** Data for this task follows **
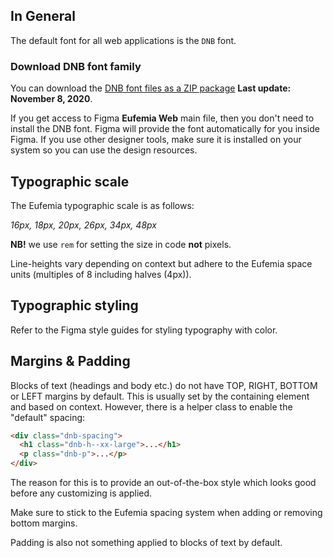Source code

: ## In General

The default font for all web applications is the `DNB` font.

### Download DNB font family

You can download the [DNB font files as a ZIP package](https://github.com/dnbexperience/eufemia/blob/develop/packages/eufemia/assets/fonts/DNB.zip?raw=true) **Last update: November 8, 2020**.

If you get access to Figma **Eufemia Web** main file, then you don't need to install the DNB font. Figma will provide the font automatically for you inside Figma. If you use other designer tools, make sure it is installed on your system so you can use the design resources.

## Typographic scale

The Eufemia typographic scale is as follows:

_16px, 18px, 20px, 26px, 34px, 48px_

**NB!** we use `rem` for setting the size in code **not** pixels.

Line-heights vary depending on context but adhere to the Eufemia space units (multiples of 8 including halves (4px)).

## Typographic styling

Refer to the Figma style guides for styling typography with color.

## Margins & Padding

Blocks of text (headings and body etc.) do not have TOP, RIGHT, BOTTOM or LEFT margins by default. This is usually set by the containing element and based on context. However, there is a helper class to enable the "default" spacing:

```html
<div class="dnb-spacing">
  <h1 class="dnb-h--xx-large">...</h1>
  <p class="dnb-p">...</p>
</div>
```

The reason for this is to provide an out-of-the-box style which looks good before any customizing is applied.

Make sure to stick to the Eufemia spacing system when adding or removing bottom margins.

Padding is also not something applied to blocks of text by default.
** End of Data for this task **
What is the number of lines in the records that contain "Padding"? State that number alone.

## Solution to the exercise
2